Data excerpts:
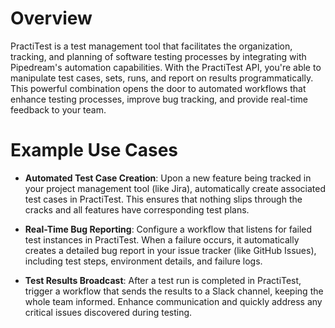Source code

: # Overview

PractiTest is a test management tool that facilitates the organization, tracking, and planning of software testing processes by integrating with Pipedream's automation capabilities. With the PractiTest API, you're able to manipulate test cases, sets, runs, and report on results programmatically. This powerful combination opens the door to automated workflows that enhance testing processes, improve bug tracking, and provide real-time feedback to your team.

# Example Use Cases

- **Automated Test Case Creation**: Upon a new feature being tracked in your project management tool (like Jira), automatically create associated test cases in PractiTest. This ensures that nothing slips through the cracks and all features have corresponding test plans.

- **Real-Time Bug Reporting**: Configure a workflow that listens for failed test instances in PractiTest. When a failure occurs, it automatically creates a detailed bug report in your issue tracker (like GitHub Issues), including test steps, environment details, and failure logs.

- **Test Results Broadcast**: After a test run is completed in PractiTest, trigger a workflow that sends the results to a Slack channel, keeping the whole team informed. Enhance communication and quickly address any critical issues discovered during testing.
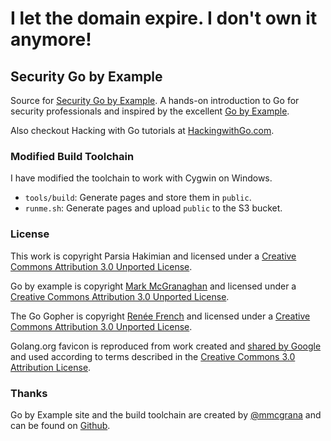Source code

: # I let the domain expire. I don't own it anymore!

## Security Go by Example
Source for [Security Go by Example](http://SecurityGobyExample.com). A hands-on introduction to Go for security professionals and inspired by the excellent [Go by Example](https://gobyexample.com).

Also checkout Hacking with Go tutorials at [HackingwithGo.com](http://hackingwithgo.com).

### Modified Build Toolchain
I have modified the toolchain to work with Cygwin on Windows.

- `tools/build`: Generate pages and store them in `public`.
- `runme.sh`: Generate pages and upload `public` to the S3 bucket.

### License
This work is copyright Parsia Hakimian and licensed under a
[Creative Commons Attribution 3.0 Unported License][CC3-license].

Go by example is copyright [Mark McGranaghan](https://github.com/mmcgrana/) and licensed under a
[Creative Commons Attribution 3.0 Unported License][CC3-license].

The Go Gopher is copyright [Renée French](http://reneefrench.blogspot.com/) and licensed under a
[Creative Commons Attribution 3.0 Unported License][CC3-license].

Golang.org favicon is reproduced from work created and [shared by Google](https://developers.google.com/readme/policies/) and used according to terms described in the [Creative Commons 3.0 Attribution License][CC3-license].

### Thanks
Go by Example site and the build toolchain are created by [@mmcgrana](https://twitter.com/mmcgrana) and can be found on [Github](https://github.com/mmcgrana/gobyexample).

<!-- Links -->

[CC3-license]: http://creativecommons.org/licenses/by/3.0/ 
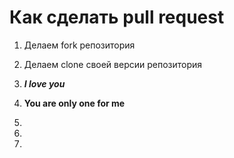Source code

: # Как сделать pull request

1. Делаем fork  репозитория

2. Делаем clone своей версии репозитория

3. ***I love you***

5. **You are only one for me**

4. 

5. 

6. 
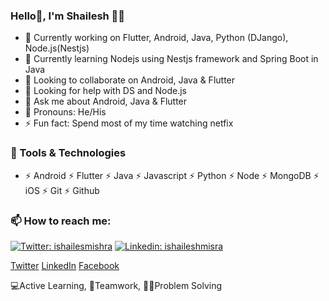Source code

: ### Hello👋, I'm Shailesh 🙋‍♂️

- 🔭 Currently working on Flutter, Android, Java, Python (DJango), Node.js(Nestjs)
- 🌱 Currently learning Nodejs using Nestjs framework and Spring Boot in Java
- 👯 Looking to collaborate on Android, Java & Flutter
- 🤔 Looking for help with DS and Node.js
- 💬 Ask me about Android, Java & Flutter
- 🤔 Pronouns: He/His
- ⚡ Fun fact: Spend most of my time watching netfix

### 🔭 Tools & Technologies

- ⚡ Android ⚡ Flutter ⚡ Java ⚡ Javascript ⚡ Python ⚡ Node ⚡ MongoDB ⚡ iOS ⚡ Git ⚡ Github

### 📫 How to reach me:

[![Twitter: ishailesmishra](https://img.shields.io/twitter/follow/ishailesh18?style=social)](https://twitter.com/ishailesh18)
[![Linkedin: ishaileshmisra](https://img.shields.io/badge/-ishaileshmishra-blue?style=flat-square&logo=Linkedin&logoColor=white&link=https://www.linkedin.com/in/ishaileshmishra/)](https://www.linkedin.com/in/ishaileshmishra/)

[Twitter](https://www.twitter.com/ishailesh18)
[LinkedIn](https://www.linkedin.com/in/ishaileshmishra)
[Facebook](https://www.facebook.com/ishaielshmishra)

💻Active Learning, 🤝Teamwork, 👨‍💻Problem Solving

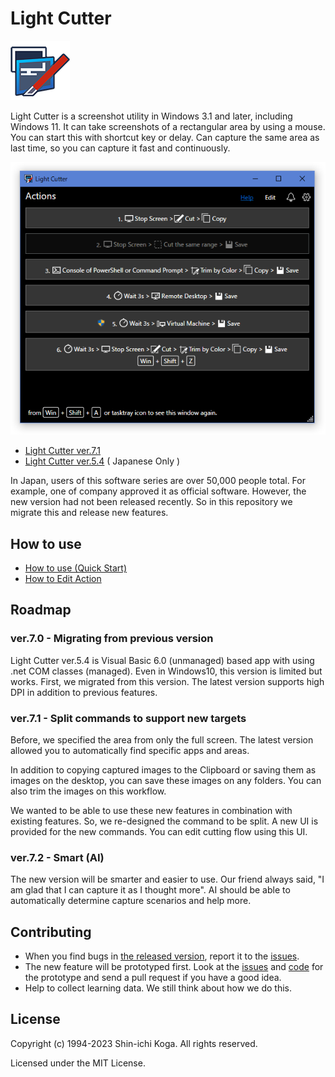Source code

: # Light Cutter

![Light Cutter](HowToUse/images/LightCutter7.png) 

Light Cutter is a screenshot utility in Windows 3.1 and later, including Windows 11.
It can take screenshots of a rectangular area by using a mouse.
You can start this with shortcut key or delay.
Can capture the same area as last time, so you can capture it fast and continuously.

 ![Action Panel](HowToUse/images/ActionPanel71Dark.png)

 - [Light Cutter ver.7.1](https://github.com/surviveplus/Light-Cutter/releases)
 - [Light Cutter ver.5.4](
http://www.surviveplus.net/ja/archives/24
) ( Japanese Only )


In Japan, users of this software series are over 50,000 people total. For example, one of company approved it as official software.
However, the new version had not been released recently. So in this repository we migrate this and release new features.

## How to use 
- [How to use (Quick Start)](HowToUse/HowToUse.md)
- [How to Edit Action](HowToUse/HowToEditAction.md)

## Roadmap
### ver.7.0 - Migrating from previous version
Light Cutter ver.5.4 is Visual Basic 6.0 (unmanaged) based app with using .net COM classes (managed).
Even in Windows10, this version is limited but works.
First, we migrated from this version.
The latest version supports high DPI in addition to previous features.

### ver.7.1 - Split commands to support new targets
Before, we specified the area from only the full screen.
The latest version allowed you to automatically find specific apps and areas.

In addition to copying captured images to the Clipboard or saving them as images on the desktop, you can save these images on any folders. You can also trim the images on this workflow.

We wanted to be able to use these new features in combination with existing features. So, we re-designed the command to be split.
A new UI is provided for the new commands.
You can edit cutting flow using this UI.

### ver.7.2 - Smart (AI)
The new version will be smarter and easier to use.
Our friend always said, "I am glad that I can capture it as I thought more".
AI should be able to automatically determine capture scenarios and help more.


## Contributing
 - When you find bugs in [the released version](https://github.com/surviveplus/Light-Cutter/releases), report it to the [issues](https://github.com/surviveplus/Light-Cutter/issues).
 - The new feature will be prototyped first. 
 Look at the [issues](https://github.com/surviveplus/Light-Cutter/issues) and [code](https://github.com/surviveplus/Light-Cutter/tree/master/prototype) for the prototype and send a pull request if you have a good idea. 
 - Help to collect learning data. We still think about how we do this.

## License
Copyright (c) 1994-2023 Shin-ichi Koga. All rights reserved.

Licensed under the MIT License.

To do:
Report, from the entries above, each line where "have" is found.

Response box:
- **Automated Test Case Creation**: Upon a new feature being tracked in your project management tool (like Jira), automatically create associated test cases in PractiTest. This ensures that nothing slips through the cracks and all features have corresponding test plans.
I have modified the toolchain to work with Cygwin on Windows.
 Look at the [issues](https://github.com/surviveplus/Light-Cutter/issues) and [code](https://github.com/surviveplus/Light-Cutter/tree/master/prototype) for the prototype and send a pull request if you have a good idea. 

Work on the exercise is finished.